─── Supplied data ───

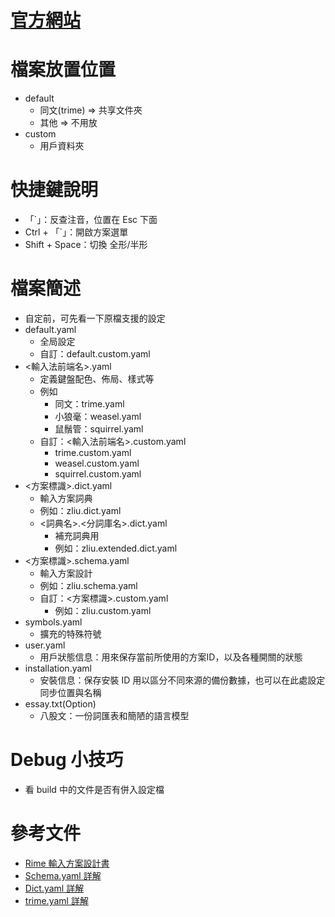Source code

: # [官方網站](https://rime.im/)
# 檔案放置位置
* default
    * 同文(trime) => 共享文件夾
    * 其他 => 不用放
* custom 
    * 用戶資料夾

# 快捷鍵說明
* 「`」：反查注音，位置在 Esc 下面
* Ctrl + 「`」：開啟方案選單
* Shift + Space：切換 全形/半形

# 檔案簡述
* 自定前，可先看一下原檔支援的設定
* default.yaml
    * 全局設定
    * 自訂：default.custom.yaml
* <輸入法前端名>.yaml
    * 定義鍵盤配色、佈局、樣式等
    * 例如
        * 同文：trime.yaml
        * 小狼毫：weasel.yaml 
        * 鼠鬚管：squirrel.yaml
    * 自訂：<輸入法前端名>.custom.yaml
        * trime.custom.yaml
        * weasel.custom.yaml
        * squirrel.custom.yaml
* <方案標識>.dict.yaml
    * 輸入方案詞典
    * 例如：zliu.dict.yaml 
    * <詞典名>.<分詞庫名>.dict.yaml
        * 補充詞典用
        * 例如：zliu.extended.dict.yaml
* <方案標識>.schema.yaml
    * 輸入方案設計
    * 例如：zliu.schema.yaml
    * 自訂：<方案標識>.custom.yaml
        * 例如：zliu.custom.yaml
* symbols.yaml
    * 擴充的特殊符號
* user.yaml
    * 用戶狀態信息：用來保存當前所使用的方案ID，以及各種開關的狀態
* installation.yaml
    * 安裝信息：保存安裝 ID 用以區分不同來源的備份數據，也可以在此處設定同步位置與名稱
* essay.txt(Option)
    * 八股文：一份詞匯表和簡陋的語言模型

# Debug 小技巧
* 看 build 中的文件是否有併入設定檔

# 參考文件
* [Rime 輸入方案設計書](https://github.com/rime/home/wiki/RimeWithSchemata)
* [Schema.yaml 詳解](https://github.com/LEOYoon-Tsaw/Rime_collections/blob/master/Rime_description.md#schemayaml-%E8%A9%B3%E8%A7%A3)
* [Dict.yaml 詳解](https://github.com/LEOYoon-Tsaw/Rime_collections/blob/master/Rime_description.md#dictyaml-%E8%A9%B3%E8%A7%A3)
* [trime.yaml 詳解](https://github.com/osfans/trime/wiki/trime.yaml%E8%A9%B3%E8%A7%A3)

───

What is required: With the pictures dropped, give every entry above again exactly.

Exercise result:
Source code

: # [官方網站](https://rime.im/)
# 檔案放置位置
* default
    * 同文(trime) => 共享文件夾
    * 其他 => 不用放
* custom 
    * 用戶資料夾

# 快捷鍵說明
* 「`」：反查注音，位置在 Esc 下面
* Ctrl + 「`」：開啟方案選單
* Shift + Space：切換 全形/半形

# 檔案簡述
* 自定前，可先看一下原檔支援的設定
* default.yaml
    * 全局設定
    * 自訂：default.custom.yaml
* <輸入法前端名>.yaml
    * 定義鍵盤配色、佈局、樣式等
    * 例如
        * 同文：trime.yaml
        * 小狼毫：weasel.yaml 
        * 鼠鬚管：squirrel.yaml
    * 自訂：<輸入法前端名>.custom.yaml
        * trime.custom.yaml
        * weasel.custom.yaml
        * squirrel.custom.yaml
* <方案標識>.dict.yaml
    * 輸入方案詞典
    * 例如：zliu.dict.yaml 
    * <詞典名>.<分詞庫名>.dict.yaml
        * 補充詞典用
        * 例如：zliu.extended.dict.yaml
* <方案標識>.schema.yaml
    * 輸入方案設計
    * 例如：zliu.schema.yaml
    * 自訂：<方案標識>.custom.yaml
        * 例如：zliu.custom.yaml
* symbols.yaml
    * 擴充的特殊符號
* user.yaml
    * 用戶狀態信息：用來保存當前所使用的方案ID，以及各種開關的狀態
* installation.yaml
    * 安裝信息：保存安裝 ID 用以區分不同來源的備份數據，也可以在此處設定同步位置與名稱
* essay.txt(Option)
    * 八股文：一份詞匯表和簡陋的語言模型

# Debug 小技巧
* 看 build 中的文件是否有併入設定檔

# 參考文件
* [Rime 輸入方案設計書](https://github.com/rime/home/wiki/RimeWithSchemata)
* [Schema.yaml 詳解](https://github.com/LEOYoon-Tsaw/Rime_collections/blob/master/Rime_description.md#schemayaml-%E8%A9%B3%E8%A7%A3)
* [Dict.yaml 詳解](https://github.com/LEOYoon-Tsaw/Rime_collections/blob/master/Rime_description.md#dictyaml-%E8%A9%B3%E8%A7%A3)
* [trime.yaml 詳解](https://github.com/osfans/trime/wiki/trime.yaml%E8%A9%B3%E8%A7%A3)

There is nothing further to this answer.